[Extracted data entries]
++++++++
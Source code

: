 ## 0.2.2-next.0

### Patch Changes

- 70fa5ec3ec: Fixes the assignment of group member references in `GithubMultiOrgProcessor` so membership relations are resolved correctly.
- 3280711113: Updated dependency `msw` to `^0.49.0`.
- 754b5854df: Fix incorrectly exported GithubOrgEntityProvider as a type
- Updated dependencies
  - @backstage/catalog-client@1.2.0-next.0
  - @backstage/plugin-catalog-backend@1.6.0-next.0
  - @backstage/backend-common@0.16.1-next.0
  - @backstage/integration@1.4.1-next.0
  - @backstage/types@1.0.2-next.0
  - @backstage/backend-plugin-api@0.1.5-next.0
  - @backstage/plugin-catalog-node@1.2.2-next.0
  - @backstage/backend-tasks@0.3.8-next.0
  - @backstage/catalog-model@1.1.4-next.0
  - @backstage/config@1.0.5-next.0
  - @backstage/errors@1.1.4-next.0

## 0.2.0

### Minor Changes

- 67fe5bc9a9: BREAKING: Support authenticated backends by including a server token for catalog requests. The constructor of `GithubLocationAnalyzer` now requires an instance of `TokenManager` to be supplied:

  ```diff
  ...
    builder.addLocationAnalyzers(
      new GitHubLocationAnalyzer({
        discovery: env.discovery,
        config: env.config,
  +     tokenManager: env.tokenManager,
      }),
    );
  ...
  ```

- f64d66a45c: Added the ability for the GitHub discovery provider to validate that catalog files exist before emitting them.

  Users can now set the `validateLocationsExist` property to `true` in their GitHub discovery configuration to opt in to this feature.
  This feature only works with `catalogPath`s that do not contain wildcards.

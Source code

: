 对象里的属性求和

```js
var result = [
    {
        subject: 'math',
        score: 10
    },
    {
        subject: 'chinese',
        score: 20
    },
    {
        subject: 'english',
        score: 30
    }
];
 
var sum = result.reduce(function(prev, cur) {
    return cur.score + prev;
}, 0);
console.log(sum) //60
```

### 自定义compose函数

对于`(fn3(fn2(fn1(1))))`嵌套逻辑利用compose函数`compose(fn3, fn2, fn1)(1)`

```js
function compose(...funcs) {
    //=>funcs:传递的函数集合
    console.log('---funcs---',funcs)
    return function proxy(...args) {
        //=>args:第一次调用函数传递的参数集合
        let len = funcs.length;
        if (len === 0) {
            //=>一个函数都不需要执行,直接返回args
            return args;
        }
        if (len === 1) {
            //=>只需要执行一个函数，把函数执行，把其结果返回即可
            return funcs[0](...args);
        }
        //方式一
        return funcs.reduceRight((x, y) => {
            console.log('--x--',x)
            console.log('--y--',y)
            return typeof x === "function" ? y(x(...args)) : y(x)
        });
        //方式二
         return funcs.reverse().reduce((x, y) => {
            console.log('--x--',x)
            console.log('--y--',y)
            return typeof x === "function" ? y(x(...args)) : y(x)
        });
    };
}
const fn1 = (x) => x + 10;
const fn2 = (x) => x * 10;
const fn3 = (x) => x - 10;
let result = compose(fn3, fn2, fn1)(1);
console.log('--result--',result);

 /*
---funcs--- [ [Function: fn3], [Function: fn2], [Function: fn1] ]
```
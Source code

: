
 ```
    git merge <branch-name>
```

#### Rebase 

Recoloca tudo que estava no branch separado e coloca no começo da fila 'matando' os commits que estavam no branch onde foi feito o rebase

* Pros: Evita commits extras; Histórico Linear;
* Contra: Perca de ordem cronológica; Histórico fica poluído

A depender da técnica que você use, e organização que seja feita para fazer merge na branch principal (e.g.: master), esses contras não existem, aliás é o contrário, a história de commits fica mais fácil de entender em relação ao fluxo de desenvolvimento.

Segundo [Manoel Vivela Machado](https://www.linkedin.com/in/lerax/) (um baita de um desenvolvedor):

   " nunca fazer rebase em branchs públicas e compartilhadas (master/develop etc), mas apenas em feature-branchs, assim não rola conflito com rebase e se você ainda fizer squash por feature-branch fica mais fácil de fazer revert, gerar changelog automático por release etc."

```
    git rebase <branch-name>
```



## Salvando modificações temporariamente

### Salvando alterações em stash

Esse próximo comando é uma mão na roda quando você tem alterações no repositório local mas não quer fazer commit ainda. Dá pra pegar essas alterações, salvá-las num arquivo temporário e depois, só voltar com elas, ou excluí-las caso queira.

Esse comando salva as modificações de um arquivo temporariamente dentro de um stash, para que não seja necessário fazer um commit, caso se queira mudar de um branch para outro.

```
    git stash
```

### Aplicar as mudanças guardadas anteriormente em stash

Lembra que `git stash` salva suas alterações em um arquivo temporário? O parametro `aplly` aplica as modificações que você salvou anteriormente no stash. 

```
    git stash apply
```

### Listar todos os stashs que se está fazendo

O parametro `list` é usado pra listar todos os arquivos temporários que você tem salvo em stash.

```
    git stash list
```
++++++++
Activity: Write the data out again. Match it word for word.

Task result:
Source code

: ## 0.2.2-next.0

### Patch Changes

- 70fa5ec3ec: Fixes the assignment of group member references in `GithubMultiOrgProcessor` so membership relations are resolved correctly.
- 3280711113: Updated dependency `msw` to `^0.49.0`.
- 754b5854df: Fix incorrectly exported GithubOrgEntityProvider as a type
- Updated dependencies
  - @backstage/catalog-client@1.2.0-next.0
  - @backstage/plugin-catalog-backend@1.6.0-next.0
  - @backstage/backend-common@0.16.1-next.0
  - @backstage/integration@1.4.1-next.0
  - @backstage/types@1.0.2-next.0
  - @backstage/backend-plugin-api@0.1.5-next.0
  - @backstage/plugin-catalog-node@1.2.2-next.0
  - @backstage/backend-tasks@0.3.8-next.0
  - @backstage/catalog-model@1.1.4-next.0
  - @backstage/config@1.0.5-next.0
  - @backstage/errors@1.1.4-next.0

## 0.2.0

### Minor Changes

- 67fe5bc9a9: BREAKING: Support authenticated backends by including a server token for catalog requests. The constructor of `GithubLocationAnalyzer` now requires an instance of `TokenManager` to be supplied:

  ```diff
  ...
    builder.addLocationAnalyzers(
      new GitHubLocationAnalyzer({
        discovery: env.discovery,
        config: env.config,
  +     tokenManager: env.tokenManager,
      }),
    );
  ...
  ```

- f64d66a45c: Added the ability for the GitHub discovery provider to validate that catalog files exist before emitting them.

  Users can now set the `validateLocationsExist` property to `true` in their GitHub discovery configuration to opt in to this feature.
  This feature only works with `catalogPath`s that do not contain wildcards.

Source code

: 对象里的属性求和

```js
var result = [
    {
        subject: 'math',
        score: 10
    },
    {
        subject: 'chinese',
        score: 20
    },
    {
        subject: 'english',
        score: 30
    }
];
 
var sum = result.reduce(function(prev, cur) {
    return cur.score + prev;
}, 0);
console.log(sum) //60
```

### 自定义compose函数

对于`(fn3(fn2(fn1(1))))`嵌套逻辑利用compose函数`compose(fn3, fn2, fn1)(1)`

```js
function compose(...funcs) {
    //=>funcs:传递的函数集合
    console.log('---funcs---',funcs)
    return function proxy(...args) {
        //=>args:第一次调用函数传递的参数集合
        let len = funcs.length;
        if (len === 0) {
            //=>一个函数都不需要执行,直接返回args
            return args;
        }
        if (len === 1) {
            //=>只需要执行一个函数，把函数执行，把其结果返回即可
            return funcs[0](...args);
        }
        //方式一
        return funcs.reduceRight((x, y) => {
            console.log('--x--',x)
            console.log('--y--',y)
            return typeof x === "function" ? y(x(...args)) : y(x)
        });
        //方式二
         return funcs.reverse().reduce((x, y) => {
            console.log('--x--',x)
            console.log('--y--',y)
            return typeof x === "function" ? y(x(...args)) : y(x)
        });
    };
}
const fn1 = (x) => x + 10;
const fn2 = (x) => x * 10;
const fn3 = (x) => x - 10;
let result = compose(fn3, fn2, fn1)(1);
console.log('--result--',result);

 /*
---funcs--- [ [Function: fn3], [Function: fn2], [Function: fn1] ]
```
Source code

:
 ```
    git merge <branch-name>
```

#### Rebase 

Recoloca tudo que estava no branch separado e coloca no começo da fila 'matando' os commits que estavam no branch onde foi feito o rebase

* Pros: Evita commits extras; Histórico Linear;
* Contra: Perca de ordem cronológica; Histórico fica poluído

A depender da técnica que você use, e organização que seja feita para fazer merge na branch principal (e.g.: master), esses contras não existem, aliás é o contrário, a história de commits fica mais fácil de entender em relação ao fluxo de desenvolvimento.

Segundo [Manoel Vivela Machado](https://www.linkedin.com/in/lerax/) (um baita de um desenvolvedor):

   " nunca fazer rebase em branchs públicas e compartilhadas (master/develop etc), mas apenas em feature-branchs, assim não rola conflito com rebase e se você ainda fizer squash por feature-branch fica mais fácil de fazer revert, gerar changelog automático por release etc."

```
    git rebase <branch-name>
```



## Salvando modificações temporariamente

### Salvando alterações em stash

Esse próximo comando é uma mão na roda quando você tem alterações no repositório local mas não quer fazer commit ainda. Dá pra pegar essas alterações, salvá-las num arquivo temporário e depois, só voltar com elas, ou excluí-las caso queira.

Esse comando salva as modificações de um arquivo temporariamente dentro de um stash, para que não seja necessário fazer um commit, caso se queira mudar de um branch para outro.

```
    git stash
```

### Aplicar as mudanças guardadas anteriormente em stash

Lembra que `git stash` salva suas alterações em um arquivo temporário? O parametro `aplly` aplica as modificações que você salvou anteriormente no stash. 

```
    git stash apply
```

### Listar todos os stashs que se está fazendo

O parametro `list` é usado pra listar todos os arquivos temporários que você tem salvo em stash.

```
    git stash list
```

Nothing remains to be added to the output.